14 Mayıs Türk eczacıları için önemli bir tarihtir
2011 yılına eczacılar olarak yeni sorunlarla girdik. Bunların en başında stok zararları sorunu geliyor. Biliyorsunuz, sağlık otoritesi son iki yıldır global bütçe uygulaması kapsamında yıl sonlarında ilaç fiyatlarında ve kamu kurum iskontolarında belirli düzenlemeler yapıyor. Bu noktada geliri tamamen ilaç fiyatlarına bağımlı kılınmış olan eczacılar ciddi bir sıkıntı yaşıyor. Bu sürecin bizler açısından en kritik noktası, stok zararları sorunudur. Eczacının sorumlu olmadığı bu zararın sanayi tarafından tam ve eksiksiz bir biçimde karşılanması gerektiğine inanıyoruz. Bunun sağlanmasında kararlıyız. Bu noktada en rasyonel yöntem; yalnızca kamu kurum iskontosu (KKİ) artan ve fiyatı düşen ilaçların İlaç Takip Sistemi’ne kaydedilmesi ve eczacı zararının ilaç firmaları tarafından karşılanmasıdır. Zaten gelirleri ciddi biçimde azalmış eczacıların bir de stoklar nedeniyle zarar uğraması kabul edilemez. Bizler bu sistemin yasal olarak da güvence altına alınmasını ve yalnızca yıl sonundaki büyük düşüşlerde değil aylık ya da haftalık düşüşlerde de eczacı zararının karşılanması gerektiğini savunuyoruz.
Bununla birlikte bugün yalnızca mesleki açıdan değil halk sağlığı önceliği açısından da; ister reçeteli ister reçetesiz olsun, ilacın reklam konusu yapılması, bu konuda bir serbestlik getirilmiş olması kısacası Radyo ve Televizyonların Kuruluş ve Yayın Hizmetleri Hakkında Kanun ile yapılan düzenleme bizler için ciddi bir sorundur. Bu uygulama böyle sürdüğü müddetçe bizim gündemimizden düşmeyecek çünkü bir söylem olmanın ötesinde, ilaçta reklam gerçekten öldürür. Bugüne kadar yasal bir zemini olmadığı halde internet ve benzeri kitle iletişim araçlarıyla yapılan yönlendirmeler sonucu birçok insanımızın sağlığıyla oynanmıştır, oynanmaya devam edilmektedir.
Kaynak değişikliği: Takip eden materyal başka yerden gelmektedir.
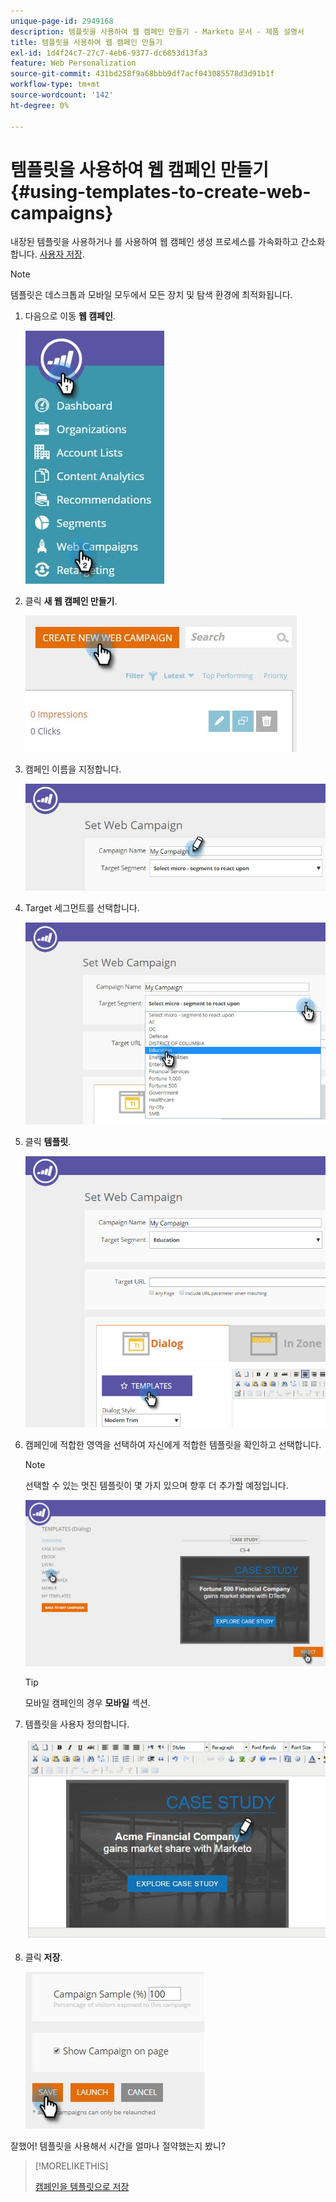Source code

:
```yaml
---
unique-page-id: 2949168
description: 템플릿을 사용하여 웹 캠페인 만들기 - Marketo 문서 - 제품 설명서
title: 템플릿을 사용하여 웹 캠페인 만들기
exl-id: 1d4f24c7-27c7-4eb6-9377-dc6853d13fa3
feature: Web Personalization
source-git-commit: 431bd258f9a68bbb9df7acf043085578d3d91b1f
workflow-type: tm+mt
source-wordcount: '142'
ht-degree: 0%

---
```


# 템플릿을 사용하여 웹 캠페인 만들기 {#using-templates-to-create-web-campaigns}

내장된 템플릿을 사용하거나 를 사용하여 웹 캠페인 생성 프로세스를 가속화하고 간소화합니다. [사용자 저장](save-your-campaign-as-a-template.md).

>[!NOTE]
>
>템플릿은 데스크톱과 모바일 모두에서 모든 장치 및 탐색 환경에 최적화됩니다.

1. 다음으로 이동 **웹 캠페인**.

   ![](assets/web-campaigns-hand.jpg)

1. 클릭 **새 웹 캠페인 만들기**.

   ![](assets/create-new-web-campaign-create-hand.jpg)

1. 캠페인 이름을 지정합니다.

   ![](assets/set-web-campaign-my-campaign-hand.jpg)

1. Target 세그먼트를 선택합니다.

   ![](assets/set-web-campaign-education.jpg)

1. 클릭 **템플릿**.

   ![](assets/templates.png)

1. 캠페인에 적합한 영역을 선택하여 자신에게 적합한 템플릿을 확인하고 선택합니다.

   >[!NOTE]
   >
   >선택할 수 있는 멋진 템플릿이 몇 가지 있으며 향후 더 추가할 예정입니다.

   ![](assets/select.png)

   >[!TIP]
   >
   >모바일 캠페인의 경우 **모바일** 섹션.

1. 템플릿을 사용자 정의합니다.

   ![](assets/customize-template.jpg)

1. 클릭 **저장**.

   ![](assets/click-save-hand.jpg)

잘했어! 템플릿을 사용해서 시간을 얼마나 절약했는지 봤니?

>[!MORELIKETHIS]
>
>[캠페인을 템플릿으로 저장](/help/marketo/product-docs/web-personalization/using-templates/save-your-campaign-as-a-template.md)
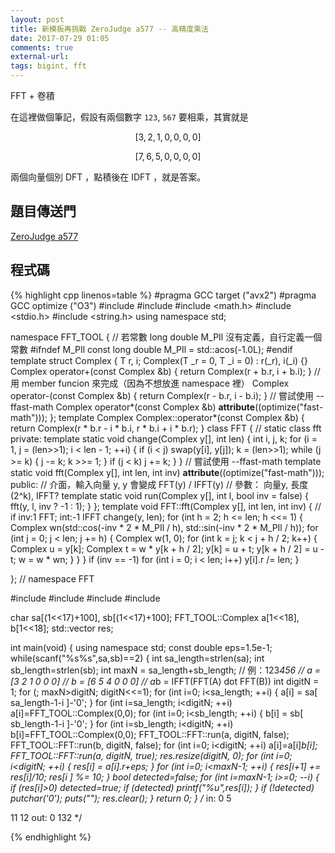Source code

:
 ```yaml
---
layout: post
title: 新模板再挑戰 ZeroJudge a577 -- 高精度乘法
date: 2017-07-29 01:05
comments: true
external-url:
tags: bigint, fft
---
```


FFT + 卷積

在這裡做個筆記，假設有兩個數字 `123`, `567` 要相乘，其實就是

$$
\left[ 3, 2, 1, 0, 0, 0, 0 \right]
$$

$$
\left[ 7, 6, 5, 0, 0, 0, 0 \right]
$$

兩個向量個別 DFT ，點積後在 IDFT ，就是答案。

## 題目傳送門

[ZeroJudge a577](https://zerojudge.tw/ShowProblem?problemid=a577)

## 程式碼

{% highlight cpp linenos=table %}
#pragma GCC target ("avx2")
#pragma GCC optimize ("O3")
#include <algorithm>
#include <iostream>
#include <math.h>
#include <stdio.h>
#include <string.h>
using namespace std;

namespace FFT_TOOL {
    // 若常數 long double M_PIl 沒有定義，自行定義一個常數
#ifndef M_PIl
    const long double M_PIl = std::acos(-1.0L);
#endif
    template <class T> struct Complex {
        T r, i;
        Complex(T _r = 0, T _i = 0) : r(_r), i(_i) {}
        Complex<T> operator+(const Complex<T> &b) { return Complex(r + b.r, i + b.i); } // 用 member funcion 來完成（因為不想放進 namespace 裡）
        Complex<T> operator-(const Complex<T> &b) { return Complex(r - b.r, i - b.i); }
        // 嘗試使用 --ffast-math
        Complex<T> operator*(const Complex<T> &b) __attribute__((optimize("fast-math")));
    };
    template <class T>
        Complex<T> Complex<T>::operator*(const Complex<T> &b) {
            return Complex<T>(r * b.r - i * b.i, r * b.i + i * b.r);
        }
    class FFT { // static class fft
        private:
            template <class T>
                static void change(Complex<T> y[], int len) {
                    int i, j, k;
                    for (i = 1, j = (len>>1); i < len - 1; ++i) {
                        if (i < j) swap(y[i], y[j]);
                        k = (len>>1);
                        while (j >= k) {
                            j -= k;
                            k >>= 1;
                        }
                        if (j < k) j += k;
                    }
                }
            // 嘗試使用 --ffast-math
            template <class T> static void fft(Complex<T> y[], int len, int inv) __attribute__((optimize("fast-math")));
        public:
            // 介面，輸入向量 y, y 會變成 FFT(y) / IFFT(y)
            // 參數： 向量y, 長度(2^k), IFFT?
            template <class T> static void run(Complex<T> y[], int l, bool inv = false) {
                fft(y, l, inv ? -1 : 1);
            }
    };
    template <class T>
        void FFT::fft(Complex<T> y[], int len, int inv) { // if inv:1 FFT; int:-1 IFFT
            change(y, len);
            for (int h = 2; h <= len; h <<= 1) {
                Complex<T> wn(std::cos(-inv * 2 * M_PIl / h), std::sin(-inv * 2 * M_PIl / h));
                for (int j = 0; j < len; j += h) {
                    Complex<T> w(1, 0);
                    for (int k = j; k < j + h / 2; k++) {
                        Complex<T> u = y[k];
                        Complex<T> t = w * y[k + h / 2];
                        y[k] = u + t;
                        y[k + h / 2] = u - t;
                        w = w * wn;
                    }
                }
            }
            if (inv == -1)
                for (int i = 0; i < len; i++)
                    y[i].r /= len;
        }

}; // namespace FFT

#include <cstdio>
#include <cstdlib>
#include <cstring>
#include <vector>

char sa[(1<<17)+100], sb[(1<<17)+100];
FFT_TOOL::Complex<double> a[1<<18], b[1<<18];
std::vector<int> res;

int main(void) {
    using namespace std;
    const double eps=1.5e-1;
    while(scanf("%s%s",sa,sb)==2) {
        int sa_length=strlen(sa);
        int sb_length=strlen(sb);
        int maxN = sa_length+sb_length;
        // 例：123*456
        // a = [3 2 1 0 0 0]
        // b = [6 5 4 0 0 0]
        // a*b = IFFT(FFT(A) dot FFT(B))
        int digitN = 1;
        for (; maxN>digitN; digitN<<=1);
        for (int i=0; i<sa_length; ++i) {
            a[i] = sa[ sa_length-1-i ]-'0';
        }
        for (int i=sa_length; i<digitN; ++i) a[i]=FFT_TOOL::Complex<double>(0,0);
        for (int i=0; i<sb_length; ++i) {
            b[i] = sb[ sb_length-1-i ]-'0';
        }
        for (int i=sb_length; i<digitN; ++i) b[i]=FFT_TOOL::Complex<double>(0,0);
        FFT_TOOL::FFT::run(a, digitN, false);
        FFT_TOOL::FFT::run(b, digitN, false);
        for (int i=0; i<digitN; ++i) a[i]=a[i]*b[i];
        FFT_TOOL::FFT::run(a, digitN, true);
        res.resize(digitN, 0);
        for (int i=0; i<digitN; ++i) {
            res[i] = a[i].r+eps;
        }
        for (int i=0; i<maxN-1; ++i) {
            res[i+1] += res[i]/10;
            res[i  ] %= 10;
        }
        bool detected=false;
        for (int i=maxN-1; i>=0; --i) {
            if (res[i]>0) detected=true;
            if (detected) printf("%u",res[i]);
        }
        if (!detected) putchar('0');
        puts("");
        res.clear();
    }
    return 0;
}
/*
in:
0
5

11
12
out:
0
132
*/

{% endhighlight %}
Bugüne kadar defalarca ifade ettik: İlaç özel bir üründür. İlacı doktor ve eczacı gözetiminden ve eczaneden çıkarmak demek, uzun vadede ciddi halk sağlığı sorunları ve artan ilaç harcamaları demektir. Bizler halka sunduğumuz ürünün reklamının yapılmasına karşı çıkan tek meslek mensubuyuz. Bu konudaki hukuki, toplumsal mücadelemiz devam edecektir. Çünkü bu Türk Eczacıları Birliği’nin temel misyonuna ilişkin bir konudur.
Tüm bu sorunların yanında, 14 Mayıs Eczacılık Günü gelmiş bulunuyor. Bilimsel eczacılığın kuruluş yıldönümü olan 14 Mayıs, bu ülkede eczacılık hizmeti sunan her meslektaşımız ve eczacı örgütlerimiz için oldukça önemli bir tarihtir.
2009 yılından bu yana belirli temalar etrafında, halk sağlığına hizmet edecek çeşitli kampanyalarla desteklenen 14 Mayıs, bir hafta olarak kutlanmaktadır. Eczacılık Haftası boyunca hem mesleğimizdeki sorunlar konusunda kamuoyunda farkındalık yaratmayı hem de Sağlık Bakanlığı desteğiyle toplumu çeşitli araçlarla bilgilendirmeyi hedefliyoruz.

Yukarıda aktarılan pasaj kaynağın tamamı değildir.